Las Vegas bookmakers might give heavy odds against the likelihood of the Maysles Brothers’ acclaimed 1975 documentary Grey Gardens being adapted into a viable musical; yet librettist Doug Wright, lyricist Michael Korie, and composer Scott Frankel have done just that, preparing a delightful one-act tuner that celebrates eccentricity. The only problem is that it’s part of a far less successful two-act musical, also titled Grey Gardens.

With admirable bravado, the trio trot out 81-year-old Edith Bouvier Beale (Mary Louise Wilson) and “Little” Edie Beale (Christine Ebersole). These down-at-the-heels relatives of Jacqueline Bouvier Kennedy Onassis are depicted as a bickering mother-daughter team who sing through their demented, co-dependent relationship in the ruined East Hampton house (keenly designed by Allen Moyer) that real-life public health officials got so riled up about in 1973. That summer, 58-year-old “Little Edie” — flaunting her weird fashion sense, which usually includes tight hoods to hide hair that she says isn’t there — contemplates leaving the flea-ridden abode to pursue a career as a singer-dancer in New York City. Upstairs, “Big Edie” lies against a grimy pillow, heating soup and demanding attention. The two, who sleep side by side in ratty single beds, test each other’s endurance in a love-hate relationship. Many mother and daughters will recognize this as the sort of contest that normally comes to an end when the younger woman’s early adolescence has passed.

The women’s only companions are a gardener called Brooks (Michael Potts) and local handyman Jerry (Matt Cavenaugh), who wears flea-collars around his ankles for good reason. Meanwhile, the sadly comic ladies chant their feelings in woozy threnodies with oddball titles like “The Revolutionary Costume for Today,” “The Cake I Had,” “Jerry Likes My Corn,” and “Around the World.” For sheer silly bravura, these ditties belong in the trove of offbeat numbers to which such other tunesmiths as Tom Waits and Rufus Wainwright contribute.

Not surprisingly, Ebersole and Wilson seize every screwy opportunity they’ve been handed. The former, who never misses a chance to make hay when handed good songs and snappy lines, has her best role ever. She gets non-stop laughs but never loses sight of Edie’s torment. The measure of Ebersole’s triumph can be taken in the extended moment when, about to leave for the city yet again, she hears her mother’s piercing call and must decide whether she’s going or staying. At this point, the auditorium goes mum, and not a cough or a ruffled program is heard. (That’s how you know a performance is whizzing down the tracks, unimpeded.) Wilson, wearing Paul Huntley’s scraggly white wig, is equally hoot-provoking as a woman who may be operating without a full deck or may just be a wily lady coddling a troubled offspring. Together, she and Ebersole are a double-act that any vaudeville circuit mogul would feature at the top of the bill.

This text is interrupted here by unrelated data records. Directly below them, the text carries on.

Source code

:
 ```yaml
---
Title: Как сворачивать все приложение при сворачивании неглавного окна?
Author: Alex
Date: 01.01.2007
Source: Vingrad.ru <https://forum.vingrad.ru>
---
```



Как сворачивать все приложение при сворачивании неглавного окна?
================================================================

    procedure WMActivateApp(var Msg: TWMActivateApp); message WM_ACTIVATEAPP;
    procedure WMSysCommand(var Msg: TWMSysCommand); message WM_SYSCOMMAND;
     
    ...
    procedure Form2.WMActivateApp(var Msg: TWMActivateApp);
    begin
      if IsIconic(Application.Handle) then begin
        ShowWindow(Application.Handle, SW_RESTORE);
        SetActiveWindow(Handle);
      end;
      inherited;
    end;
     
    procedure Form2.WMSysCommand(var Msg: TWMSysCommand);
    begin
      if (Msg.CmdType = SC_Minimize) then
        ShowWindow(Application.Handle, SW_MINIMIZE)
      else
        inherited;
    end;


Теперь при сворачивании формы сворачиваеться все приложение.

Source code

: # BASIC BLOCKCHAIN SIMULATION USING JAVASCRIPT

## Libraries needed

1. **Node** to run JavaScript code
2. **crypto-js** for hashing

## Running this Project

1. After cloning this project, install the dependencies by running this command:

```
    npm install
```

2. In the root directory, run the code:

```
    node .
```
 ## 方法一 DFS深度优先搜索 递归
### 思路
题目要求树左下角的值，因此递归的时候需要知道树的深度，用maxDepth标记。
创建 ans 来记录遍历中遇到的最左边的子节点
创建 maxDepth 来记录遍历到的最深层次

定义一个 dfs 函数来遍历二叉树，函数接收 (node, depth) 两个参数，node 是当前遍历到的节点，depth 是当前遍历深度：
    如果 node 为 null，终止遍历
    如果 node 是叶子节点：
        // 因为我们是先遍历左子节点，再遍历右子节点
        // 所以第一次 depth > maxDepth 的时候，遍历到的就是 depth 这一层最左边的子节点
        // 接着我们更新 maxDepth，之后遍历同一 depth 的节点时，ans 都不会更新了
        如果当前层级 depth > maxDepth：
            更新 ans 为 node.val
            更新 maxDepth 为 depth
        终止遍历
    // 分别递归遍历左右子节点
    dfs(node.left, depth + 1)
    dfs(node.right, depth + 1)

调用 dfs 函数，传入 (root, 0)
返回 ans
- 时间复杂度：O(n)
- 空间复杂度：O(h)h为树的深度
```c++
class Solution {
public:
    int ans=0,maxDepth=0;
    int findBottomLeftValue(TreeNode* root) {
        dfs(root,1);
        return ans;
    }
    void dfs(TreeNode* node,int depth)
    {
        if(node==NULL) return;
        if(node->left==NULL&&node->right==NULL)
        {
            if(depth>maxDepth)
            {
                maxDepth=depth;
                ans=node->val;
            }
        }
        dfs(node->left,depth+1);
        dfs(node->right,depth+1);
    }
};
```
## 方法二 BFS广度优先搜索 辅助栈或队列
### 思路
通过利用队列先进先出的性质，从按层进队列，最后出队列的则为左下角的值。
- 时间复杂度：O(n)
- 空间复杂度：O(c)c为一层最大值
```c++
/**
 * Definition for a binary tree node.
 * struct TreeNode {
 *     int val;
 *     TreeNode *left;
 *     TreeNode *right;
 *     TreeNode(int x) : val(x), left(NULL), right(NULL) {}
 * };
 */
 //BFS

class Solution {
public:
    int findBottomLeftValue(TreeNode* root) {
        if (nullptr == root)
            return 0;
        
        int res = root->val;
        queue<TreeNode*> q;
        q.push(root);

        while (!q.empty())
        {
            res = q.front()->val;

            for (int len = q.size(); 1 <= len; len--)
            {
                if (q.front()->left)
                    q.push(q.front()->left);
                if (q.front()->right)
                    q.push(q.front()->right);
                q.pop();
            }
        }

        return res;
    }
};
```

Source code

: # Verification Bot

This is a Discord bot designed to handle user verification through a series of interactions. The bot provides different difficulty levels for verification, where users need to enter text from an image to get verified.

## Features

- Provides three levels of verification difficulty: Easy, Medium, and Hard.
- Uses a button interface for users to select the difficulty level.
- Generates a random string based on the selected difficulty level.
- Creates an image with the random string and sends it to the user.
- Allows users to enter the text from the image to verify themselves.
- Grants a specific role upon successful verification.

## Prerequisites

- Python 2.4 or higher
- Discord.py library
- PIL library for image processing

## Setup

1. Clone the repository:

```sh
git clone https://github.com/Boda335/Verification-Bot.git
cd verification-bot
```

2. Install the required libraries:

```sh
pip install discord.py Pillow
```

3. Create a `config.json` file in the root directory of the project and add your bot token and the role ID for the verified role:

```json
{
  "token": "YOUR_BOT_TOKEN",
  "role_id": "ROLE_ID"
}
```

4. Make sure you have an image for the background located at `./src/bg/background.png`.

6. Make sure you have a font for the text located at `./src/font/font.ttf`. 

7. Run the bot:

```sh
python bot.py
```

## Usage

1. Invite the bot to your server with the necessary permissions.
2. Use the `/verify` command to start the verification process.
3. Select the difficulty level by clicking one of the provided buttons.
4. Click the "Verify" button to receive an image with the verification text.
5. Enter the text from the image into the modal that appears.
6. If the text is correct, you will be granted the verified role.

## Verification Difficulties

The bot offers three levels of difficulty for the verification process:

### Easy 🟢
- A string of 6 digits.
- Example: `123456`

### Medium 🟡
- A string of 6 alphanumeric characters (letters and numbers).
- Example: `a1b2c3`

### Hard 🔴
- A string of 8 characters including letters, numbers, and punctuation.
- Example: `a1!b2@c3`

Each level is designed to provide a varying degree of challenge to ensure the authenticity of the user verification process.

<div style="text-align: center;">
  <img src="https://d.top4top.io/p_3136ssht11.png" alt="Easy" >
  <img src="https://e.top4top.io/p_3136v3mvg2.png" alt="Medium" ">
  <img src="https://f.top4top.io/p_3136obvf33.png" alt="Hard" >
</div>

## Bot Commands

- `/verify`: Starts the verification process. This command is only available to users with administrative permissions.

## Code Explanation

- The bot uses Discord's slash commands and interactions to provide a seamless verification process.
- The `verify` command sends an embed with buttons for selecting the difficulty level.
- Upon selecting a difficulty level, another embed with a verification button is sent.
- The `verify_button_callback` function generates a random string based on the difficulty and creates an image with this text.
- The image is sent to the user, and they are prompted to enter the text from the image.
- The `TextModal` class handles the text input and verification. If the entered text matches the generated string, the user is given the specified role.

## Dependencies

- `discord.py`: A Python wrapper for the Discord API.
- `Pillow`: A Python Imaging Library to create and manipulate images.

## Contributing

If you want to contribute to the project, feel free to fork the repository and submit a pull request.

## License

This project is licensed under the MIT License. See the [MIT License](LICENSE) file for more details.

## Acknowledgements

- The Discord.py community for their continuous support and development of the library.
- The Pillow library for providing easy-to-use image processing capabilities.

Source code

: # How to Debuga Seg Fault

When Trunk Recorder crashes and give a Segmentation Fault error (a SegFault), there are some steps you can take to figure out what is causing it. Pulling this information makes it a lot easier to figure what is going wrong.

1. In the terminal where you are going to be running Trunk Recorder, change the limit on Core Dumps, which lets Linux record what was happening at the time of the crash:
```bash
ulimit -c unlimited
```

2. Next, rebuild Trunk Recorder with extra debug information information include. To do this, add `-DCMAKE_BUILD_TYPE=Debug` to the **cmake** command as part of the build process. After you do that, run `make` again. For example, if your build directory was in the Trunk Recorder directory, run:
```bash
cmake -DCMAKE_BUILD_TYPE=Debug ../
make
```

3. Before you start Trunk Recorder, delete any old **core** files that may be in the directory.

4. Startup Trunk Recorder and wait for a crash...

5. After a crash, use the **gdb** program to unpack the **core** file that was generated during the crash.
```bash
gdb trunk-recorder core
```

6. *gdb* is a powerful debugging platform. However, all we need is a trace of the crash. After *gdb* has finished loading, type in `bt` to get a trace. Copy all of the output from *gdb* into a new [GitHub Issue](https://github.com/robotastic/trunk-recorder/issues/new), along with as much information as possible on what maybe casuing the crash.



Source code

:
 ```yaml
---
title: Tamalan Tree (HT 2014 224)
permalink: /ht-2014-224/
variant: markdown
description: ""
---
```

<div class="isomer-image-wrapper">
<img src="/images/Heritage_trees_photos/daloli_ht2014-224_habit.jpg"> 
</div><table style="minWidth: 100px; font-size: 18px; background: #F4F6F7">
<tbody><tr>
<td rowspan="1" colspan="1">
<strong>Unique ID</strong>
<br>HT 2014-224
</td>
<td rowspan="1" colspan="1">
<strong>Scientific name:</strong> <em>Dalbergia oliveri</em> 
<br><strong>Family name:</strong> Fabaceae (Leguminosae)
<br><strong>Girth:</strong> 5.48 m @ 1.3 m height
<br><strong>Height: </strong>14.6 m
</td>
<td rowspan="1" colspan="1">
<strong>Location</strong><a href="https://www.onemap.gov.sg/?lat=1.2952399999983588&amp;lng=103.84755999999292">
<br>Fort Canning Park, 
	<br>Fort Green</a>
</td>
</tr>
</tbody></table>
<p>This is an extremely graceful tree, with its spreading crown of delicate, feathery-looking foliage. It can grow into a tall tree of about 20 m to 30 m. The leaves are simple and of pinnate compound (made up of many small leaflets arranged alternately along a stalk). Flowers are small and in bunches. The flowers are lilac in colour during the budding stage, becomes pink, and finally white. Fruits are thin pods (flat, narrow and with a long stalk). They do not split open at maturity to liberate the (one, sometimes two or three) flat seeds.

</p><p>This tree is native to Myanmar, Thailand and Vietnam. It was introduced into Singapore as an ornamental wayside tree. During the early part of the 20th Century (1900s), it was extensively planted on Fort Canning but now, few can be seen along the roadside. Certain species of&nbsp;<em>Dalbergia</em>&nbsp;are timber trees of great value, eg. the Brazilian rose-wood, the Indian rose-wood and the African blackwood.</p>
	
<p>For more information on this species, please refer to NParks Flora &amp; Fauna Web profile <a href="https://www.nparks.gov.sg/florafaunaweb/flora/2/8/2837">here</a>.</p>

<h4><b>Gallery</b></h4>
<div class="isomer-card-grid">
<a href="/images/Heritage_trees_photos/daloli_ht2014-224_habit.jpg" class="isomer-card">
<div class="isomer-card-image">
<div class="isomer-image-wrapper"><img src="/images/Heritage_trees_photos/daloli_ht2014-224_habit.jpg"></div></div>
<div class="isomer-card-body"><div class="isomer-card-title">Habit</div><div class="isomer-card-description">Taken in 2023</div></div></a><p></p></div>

Sadly, though the 1973 half of the show is rock solid, the preceding segment — set in 1941 — is tissue-flimsy. Here, Wright, Frankel, and Korie speculate on a crucial East Hampton summer day during which the approach/avoidance routine that both Edith Beales play out for the rest of their lives is established once and for all. It’s the day on which young Edie (Sara Gettelfinger) is about to have her engagement to Joseph Patrick Kennedy Jr. (Cavenaugh again) announced at a party. Not only is Big Edie (Ebersole, looking far more chic in this act) throwing the soiree, she’s also planning to sing a few ditties, accompanied at the piano by the limp-wristed George Gould Strong (Bob Stillman). Others romping about Grey Gardens in its halcyon days are disapproving patriarch J. V. “Major” Bouvier (John McMartin) and young cousins Jacqueline and Lee Bouvier (Sarah Hyland and Audrey Twitchell), who for some reason are dressed by William Ivey Long as, respectively, Baby June and Louise in Gypsy.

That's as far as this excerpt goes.